My Sunday prep included:
- Crock pot beans – These are delicious! It’s a recipe (see below) we came up with a couple years ago and variations are super easy!
- Cilantro lime rice – So many recipes online. I simply picked one.
- Hard boiled eggs – If you have fresh farm eggs, I highly recommend boiling them this way. It works every time.
- Bake bacon – A quick warm in the pan for breakfast, added to a chicken sandwich for lunch, or chopped for a salad. We have luck with our oven at 375 degrees for 20-25 minutes, depending on bacon thickness.
- Bake chicken breasts – Usually, we would bake a chicken and then use the legs and thighs for dinner, sliced the breasts for sandwiches, and then make chicken stock. It’s a great way to really get the most bang for your buck. Because I had other things going on, I just went for the chicken breasts and we rubbed them with a Cajun seasoning.
- Charred salsa – Essentially this is just broiling tomatoes, jalapeno, and onion and then pulsing it in your food processor with one garlic clove, cilantro, salt, and pepper.
- Cut, wash, and store lettuce
The prep really didn’t take too long. Once in the crock pot, the beans are good to go. Bacon and chicken can bake at the same time. Rice takes about 30 minutes. Hard boiled eggs are a cinch. Salsa, easy. Lettuce…5 minutes.
So, then what are our meals for the week? I make a “Possible Dinners” list and put it on the fridge. We briefly discuss it in the morning, just in case I need to pull anything from the freezer and then we’re off for the day.
Possible Dinners list from last week:
- Crock pot beans, cilantro lime rice, charred salsa, and avocado bowls
- Take the leftover beans, wrap them in tortillas with some cheese and then freeze them for easy weeknight meals. I wrap ours first in parchment and then in foil to prevent sticking.
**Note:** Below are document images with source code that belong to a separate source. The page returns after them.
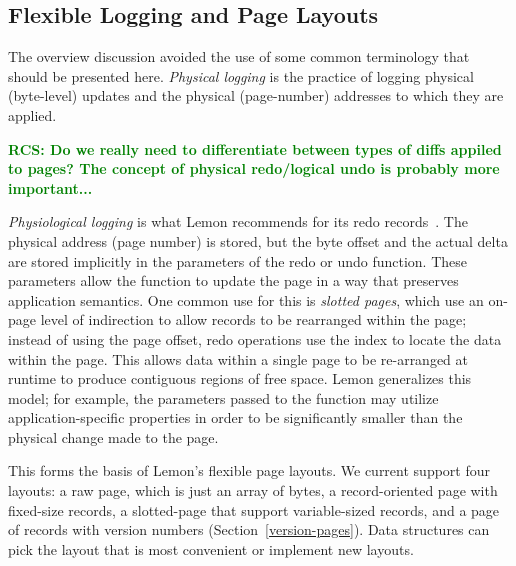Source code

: \documentclass[letterpaper,twocolumn,english]{article}
\newcommand{\yad}{Lemon\xspace}
\newcommand{\rcs}[1]{\textcolor{green}{\bf RCS: #1}}
\begin{document}
%


\subsection{Flexible Logging and Page Layouts}
\label{flex-logging}
\label{page-layouts}

The overview discussion avoided the use of some common terminology 
that should be presented here. {\em Physical logging } 
is the practice of logging physical (byte-level) updates
and the physical (page-number) addresses to which they are applied.

\rcs{Do we really need to differentiate between types of diffs appiled to pages?  The concept of physical redo/logical undo is probably more important...}

{\em Physiological logging } is what \yad recommends for its redo
records~\cite{physiological}. The physical address (page number) is
stored, but the byte offset and the actual delta are stored implicitly
in the parameters of the redo or undo function. These parameters allow
the function to update the page in a way that preserves application
semantics.  One common use for this is {\em slotted pages}, which use
an on-page level of indirection to allow records to be rearranged
within the page; instead of using the page offset, redo operations use
the index to locate the data within the page. This allows data within a single
page to be re-arranged at runtime to produce contiguous regions of
free space. \yad generalizes this model; for example, the parameters
passed to the function may utilize application-specific properties in
order to be significantly smaller than the physical change made to the
page.

This forms the basis of \yad's flexible page layouts.  We current
support four layouts: a raw page, which is just an array of
bytes, a record-oriented page with fixed-size records,
a slotted-page that support variable-sized records, and a page of records with version numbers (Section~\ref{version-pages}).
Data structures can pick the layout that is most convenient or implement 
new layouts.
\end{document}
From frozen, they take about 45-60 minutes in a 375 degree oven.
- Cobb salad
- Leftover chicken and bacon make amazing sandwiches for lunch!
- Fried rice and pot stickers
- Cilantro lime rice works great for fried rice! And, the pot stickers cook in a matter of minutes straight from your freezer!
- Bangers and mash with a side salad
- We put frozen homemade sausages in the fridge in the morning and they are thawed by the time we get home. Mashed potatoes come together pretty quickly. You can definitely meal prep them on Sunday, but I love fresh mashed potatoes. Try stirring in some chopped scallions to make Champ or some sliced cabbage for Colcannon!
- Eggplant Parmesan with a side salad
- During the height of eggplant season, I bread, fry, and freeze eggplant. It works amazingly well (recipe coming later this season)!! For this meal, I pull the needed slices of eggplant out in the morning and let them thaw in the fridge. When we get home, I layer eggplant, mozzarella, and homemade tomato sauce. It bakes for an hour or so while we shower and decompress from the day.
Now…the coveted Crock Pot Beans. Let us know what you think and enjoy your flexible meal prepping!!
Crock Pot Beans
– 12 oz dry beans, rinsed — pinto, black, or other variety that holds well when cooked
– 4 garlic cloves, smashed & minced
– 1 medium onion, chopped
– Pork — we have used bacon (cooked), a couple short ribs (browned), ham, and part of a pork roast (browned) — generally up to 6 oz is good — you can also omit the pork if you’d like
– 4 cups liquid — the last time I made this, I used 2 cups homemade ham stock and 2 cups water — just water will be fine, but we like using at least 2 cups stock — if you don’t have ham stock, use vegetable or chicken stock
– 3 Tablespoons Mexican seasoning
– Place all ingredients in a crock pot and cook on low for 8 hours. If the beans are small, it may only take 6 hours. We have tried cooking on high for 4 hours and didn’t like the texture of the beans nearly as much. Season, if needed, and enjoy!